I am trying to understand how works various SSO technologies like SAML 2.0, OpenID Connect 1.0.

In general, they work in a similar way providing tokens (XML, JSON) through Identity Provider to Service Provider.

What I don't fully understand is how are these tokens secured so nobody can steal it and use it from different device in order to get authenticated session and impersonate.

Also, how are these tokens stored? Are they stored as a cookie in a browser? If so, would it be possible to steal a token cookie and use it to impersonate somebody?

How can I detect that the token is used in an unauthorised manner?

I am looking for a practical view how are tokens secured and represented when authentication is established or when using as SSO, so authentication is not required by Identity Provider.


The tokens are secured at multiple level

  1. Transport - Most of the specs recommend SSL (and some mandate it)
  2. Use once - These token are just meant to transfer identity once and then the asserted identity can be attached with local session for further processing.
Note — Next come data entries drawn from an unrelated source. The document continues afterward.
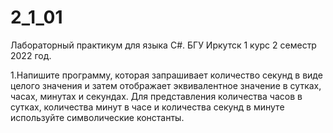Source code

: # 2_1_01

Лабораторный практикум для языка C#. БГУ Иркутск 1 курс 2 семестр 2022 год.

1.Напишите программу, которая запрашивает количество секунд в виде целого
значения и затем отображает эквивалентное значение в сутках, часах, минутах и
секундах. Для представления количества часов в сутках, количества минут в часе и
количества секунд в минуте используйте символические константы.

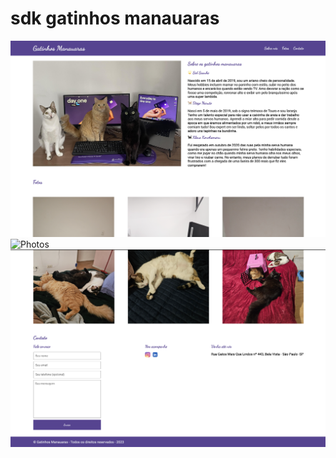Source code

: # sdk gatinhos manauaras

![About](https://github.com/samanthacorrea/sdk-gatinhosmanauaras/blob/main/result/about.png)
![Photos](https://github.com/samanthacorrea/sdk-gatinhosmanauaras/blob/main/result/album.png)
![Contact](https://github.com/samanthacorrea/sdk-gatinhosmanauaras/blob/main/result/contact.png)






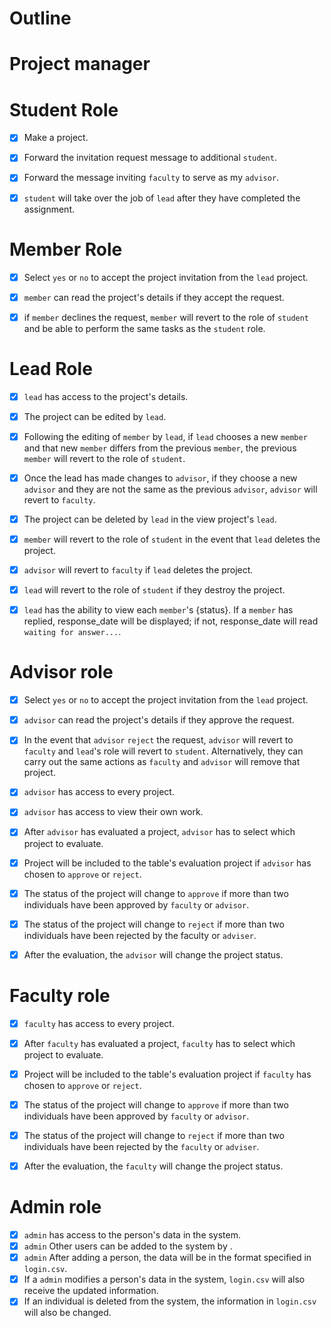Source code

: # Outline

# Project manager

# Student Role
- [X] Make a project.
- [X] Forward the invitation request message to additional `student`.
- [X] Forward the message inviting `faculty` to serve as my `advisor`.
- [x] `student` will take over the job of `lead` after they have completed the assignment.


# Member Role
- [X] Select `yes` or `no` to accept the project invitation from the `lead` project.
- [X] `member` can read the project's details if they accept the request.
- [X] if `member` declines the request, `member` will revert to the role of `student` and be able to perform the same tasks as the `student` role.


# Lead Role
- [X] `lead` has access to the project's details.
- [X] The project can be edited by `lead`.
- [X] Following the editing of `member` by `lead`, if `lead` chooses a new `member` and that new `member` differs from the previous `member`, the previous `member` will revert to the role of `student`.
- [X] Once the lead has made changes to `advisor`, if they choose a new `advisor` and they are not the same as the previous `advisor`, `advisor` will revert to `faculty`.
- [X] The project can be deleted by `lead` in the view project's `lead`.
- [X] `member` will revert to the role of `student` in the event that `lead` deletes the project.
- [X] `advisor` will revert to `faculty` if `lead` deletes the project.
- [X] `lead` will revert to the role of `student` if they destroy the project.
- [X] `lead` has the ability to view each `member`'s {status}. If a `member` has replied, response_date will be displayed; if not, response_date will read `waiting for answer...`.


# Advisor role
- [X] Select `yes` or `no` to accept the project invitation from the `lead` project.
- [X] `advisor` can read the project's details if they approve the request.
- [X] In the event that `advisor` `reject` the request, `advisor` will revert to `faculty` and `lead`'s role will revert to `student`. Alternatively, they can carry out the same actions as `faculty` and `advisor` will remove that project. 
- [X] `advisor` has access to every project.
- [X] `advisor` has access to view their own work.
- [X] After `advisor` has evaluated a project, `advisor` has to select which project to evaluate.

- [X] Project will be included to the table's evaluation project if `advisor` has chosen to `approve` or `reject`.
- [X] The status of the project will change to `approve` if more than two individuals have been approved by `faculty` or `advisor`.
- [X] The status of the project will change to `reject` if more than two individuals have been rejected by the faculty or `adviser`.
- [X] After the evaluation, the `advisor` will change the project status.


# Faculty role
- [X] `faculty` has access to every project.
- [X] After `faculty` has evaluated a project, `faculty` has to select which project to evaluate.
- [X] Project will be included to the table's evaluation project if `faculty` has chosen to `approve` or `reject`.
- [X] The status of the project will change to `approve` if more than two individuals have been approved by `faculty` or `advisor`.
- [X] The status of the project will change to `reject` if more than two individuals have been rejected by the `faculty` or `adviser`.
- [X] After the evaluation, the `faculty` will change the project status.


# Admin role
- [X] `admin` has access to the person's data in the system.
- [X] `admin` Other users can be added to the system by .
- [X] `admin` After adding a person, the data will be in the format specified in `login.csv`.
- [X] If a `admin` modifies a person's data in the system, `login.csv` will also receive the updated information. 
- [X] If an individual is deleted from the system, the information in `login.csv` will also be changed.
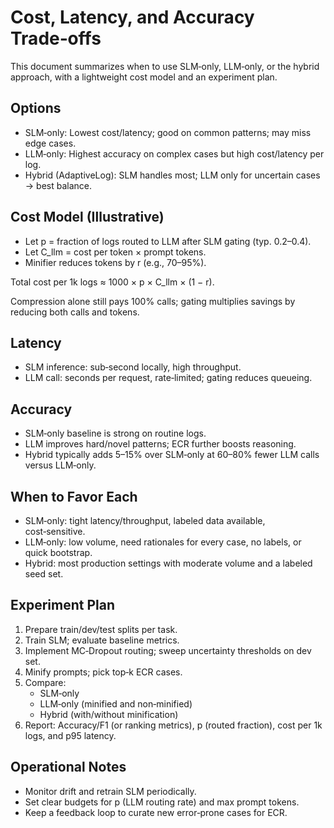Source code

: # Cost, Latency, and Accuracy Trade‑offs

This document summarizes when to use SLM‑only, LLM‑only, or the hybrid approach, with a lightweight cost model and an experiment plan.

## Options

- SLM‑only: Lowest cost/latency; good on common patterns; may miss edge cases.
- LLM‑only: Highest accuracy on complex cases but high cost/latency per log.
- Hybrid (AdaptiveLog): SLM handles most; LLM only for uncertain cases → best balance.

## Cost Model (Illustrative)

- Let p = fraction of logs routed to LLM after SLM gating (typ. 0.2–0.4).
- Let C_llm = cost per token × prompt tokens.
- Minifier reduces tokens by r (e.g., 70–95%).

Total cost per 1k logs ≈ 1000 × p × C_llm × (1 − r).

Compression alone still pays 100% calls; gating multiplies savings by reducing both calls and tokens.

## Latency

- SLM inference: sub‑second locally, high throughput.
- LLM call: seconds per request, rate‑limited; gating reduces queueing.

## Accuracy

- SLM‑only baseline is strong on routine logs.
- LLM improves hard/novel patterns; ECR further boosts reasoning.
- Hybrid typically adds 5–15% over SLM‑only at 60–80% fewer LLM calls versus LLM‑only.

## When to Favor Each

- SLM‑only: tight latency/throughput, labeled data available, cost‑sensitive.
- LLM‑only: low volume, need rationales for every case, no labels, or quick bootstrap.
- Hybrid: most production settings with moderate volume and a labeled seed set.

## Experiment Plan

1. Prepare train/dev/test splits per task.
2. Train SLM; evaluate baseline metrics.
3. Implement MC‑Dropout routing; sweep uncertainty thresholds on dev set.
4. Minify prompts; pick top‑k ECR cases.
5. Compare:
   - SLM‑only
   - LLM‑only (minified and non‑minified)
   - Hybrid (with/without minification)
6. Report: Accuracy/F1 (or ranking metrics), p (routed fraction), cost per 1k logs, and p95 latency.

## Operational Notes

- Monitor drift and retrain SLM periodically.
- Set clear budgets for p (LLM routing rate) and max prompt tokens.
- Keep a feedback loop to curate new error‑prone cases for ECR.

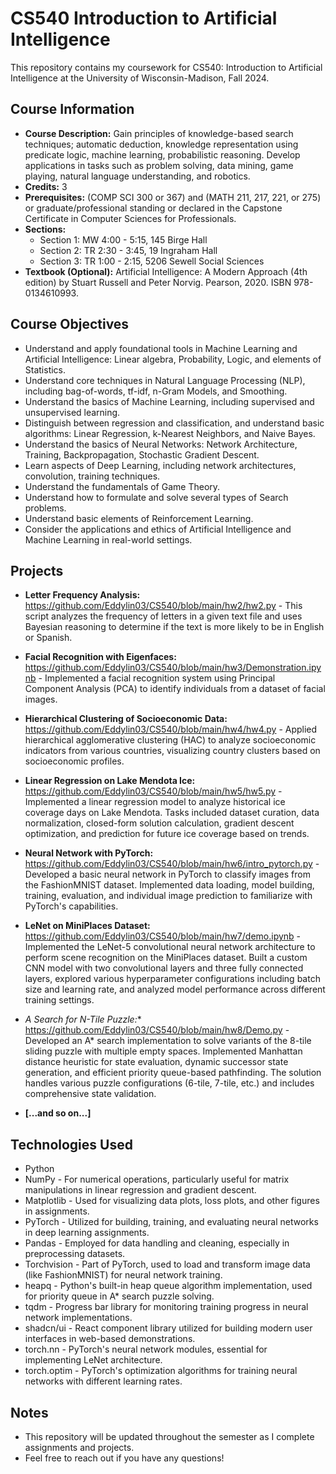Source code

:# CS540 Introduction to Artificial Intelligence

This repository contains my coursework for CS540: Introduction to Artificial Intelligence at the University of Wisconsin-Madison, Fall 2024.

## Course Information

* **Course Description:**  Gain principles of knowledge-based search techniques; automatic deduction, knowledge representation using predicate logic, machine learning, probabilistic reasoning. Develop applications in tasks such as problem solving, data mining, game playing, natural language understanding, and robotics.
* **Credits:** 3
* **Prerequisites:** (COMP SCI 300 or 367) and (MATH 211, 217, 221, or 275) or graduate/professional standing or declared in the Capstone Certificate in Computer Sciences for Professionals.
* **Sections:**
    * Section 1: MW 4:00 - 5:15, 145 Birge Hall
    * Section 2: TR 2:30 - 3:45, 19 Ingraham Hall
    * Section 3: TR 1:00 - 2:15, 5206 Sewell Social Sciences
* **Textbook (Optional):** Artificial Intelligence: A Modern Approach (4th edition) by Stuart Russell and Peter Norvig. Pearson, 2020. ISBN 978-0134610993.

## Course Objectives

* Understand and apply foundational tools in Machine Learning and Artificial Intelligence: Linear algebra, Probability, Logic, and elements of Statistics.
* Understand core techniques in Natural Language Processing (NLP), including bag-of-words, tf-idf, n-Gram Models, and Smoothing.
* Understand the basics of Machine Learning, including supervised and unsupervised learning.
* Distinguish between regression and classification, and understand basic algorithms: Linear Regression, k-Nearest Neighbors, and Naive Bayes.
* Understand the basics of Neural Networks: Network Architecture, Training, Backpropagation, Stochastic Gradient Descent.
* Learn aspects of Deep Learning, including network architectures, convolution, training techniques.
* Understand the fundamentals of Game Theory.
* Understand how to formulate and solve several types of Search problems.
* Understand basic elements of Reinforcement Learning.
* Consider the applications and ethics of Artificial Intelligence and Machine Learning in real-world settings.


## Projects

* **Letter Frequency Analysis:** https://github.com/Eddylin03/CS540/blob/main/hw2/hw2.py - This script analyzes the frequency of letters in a given text file and uses Bayesian reasoning to determine if the text is more likely to be in English or Spanish. 
* **Facial Recognition with Eigenfaces:** https://github.com/Eddylin03/CS540/blob/main/hw3/Demonstration.ipynb - Implemented a facial recognition system using Principal Component Analysis (PCA) to identify individuals from a dataset of facial images.
* **Hierarchical Clustering of Socioeconomic Data:** https://github.com/Eddylin03/CS540/blob/main/hw4/hw4.py - Applied hierarchical agglomerative clustering (HAC) to analyze socioeconomic indicators from various countries, visualizing country clusters based on socioeconomic profiles.
* **Linear Regression on Lake Mendota Ice:** https://github.com/Eddylin03/CS540/blob/main/hw5/hw5.py - Implemented a linear regression model to analyze historical ice coverage days on Lake Mendota. Tasks included dataset curation, data normalization, closed-form solution calculation, gradient descent optimization, and prediction for future ice coverage based on trends.
* **Neural Network with PyTorch:** https://github.com/Eddylin03/CS540/blob/main/hw6/intro_pytorch.py - Developed a basic neural network in PyTorch to classify images from the FashionMNIST dataset. Implemented data loading, model building, training, evaluation, and individual image prediction to familiarize with PyTorch's capabilities.
* **LeNet on MiniPlaces Dataset:** https://github.com/Eddylin03/CS540/blob/main/hw7/demo.ipynb - Implemented the LeNet-5 convolutional neural network architecture to perform scene recognition on the MiniPlaces dataset. Built a custom CNN model with two convolutional layers and three fully connected layers, explored various hyperparameter configurations including batch size and learning rate, and analyzed model performance across different training settings.

* **A* Search for N-Tile Puzzle:** https://github.com/Eddylin03/CS540/blob/main/hw8/Demo.py - Developed an A* search implementation to solve variants of the 8-tile sliding puzzle with multiple empty spaces. Implemented Manhattan distance heuristic for state evaluation, dynamic successor state generation, and efficient priority queue-based pathfinding. The solution handles various puzzle configurations (6-tile, 7-tile, etc.) and includes comprehensive state validation.
* **[...and so on...]** 


## Technologies Used 

* Python
* NumPy - For numerical operations, particularly useful for matrix manipulations in linear regression and gradient descent.
* Matplotlib - Used for visualizing data plots, loss plots, and other figures in assignments.
* PyTorch - Utilized for building, training, and evaluating neural networks in deep learning assignments.
* Pandas - Employed for data handling and cleaning, especially in preprocessing datasets.
* Torchvision - Part of PyTorch, used to load and transform image data (like FashionMNIST) for neural network training.
* heapq - Python's built-in heap queue algorithm implementation, used for priority queue in A* search puzzle solving.
* tqdm - Progress bar library for monitoring training progress in neural network implementations.
* shadcn/ui - React component library utilized for building modern user interfaces in web-based demonstrations.
* torch.nn - PyTorch's neural network modules, essential for implementing LeNet architecture.
* torch.optim - PyTorch's optimization algorithms for training neural networks with different learning rates.


## Notes

* This repository will be updated throughout the semester as I complete assignments and projects.
* Feel free to reach out if you have any questions!
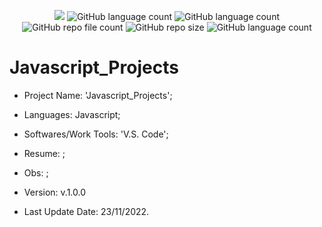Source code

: <p align="center">
  <img src="http://img.shields.io/static/v1?label=STATUS&message=Concluded&color=blue&style=flat"/>
  <img alt="GitHub language count" src="https://img.shields.io/github/languages/count/Rafa-KozAnd/Javascript_Projects">
  <img alt="GitHub language count" src="https://img.shields.io/github/languages/top/Rafa-KozAnd/Javascript_Projects">
  <img alt="GitHub repo file count" src="https://img.shields.io/github/directory-file-count/Rafa-KozAnd/Javascript_Projects">
  <img alt="GitHub repo size" src="https://img.shields.io/github/repo-size/Rafa-KozAnd/Javascript_Projects">
  <img alt="GitHub language count" src="https://img.shields.io/github/license/Rafa-KozAnd/Javascript_Projects">
</p>

# Javascript_Projects

- Project Name: 'Javascript_Projects';
- Languages: Javascript;
- Softwares/Work Tools: 'V.S. Code';
- Resume: ;
- Obs: ;
- Version: v.1.0.0

- Last Update Date: 23/11/2022.

##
Most of the specs contain safeguards to allow IdP & SP to track the generation and use of token only once.
  3. IdP Trust - The IdP & SP trust mechanism is built in to ensure that only trusted Identity Provider can set an identity at service provider through the protocol.

The checks for MIM and other attacks are built in to each protocol and you can read the RFC/Specs for each of the protocol to see how they stop those attacks.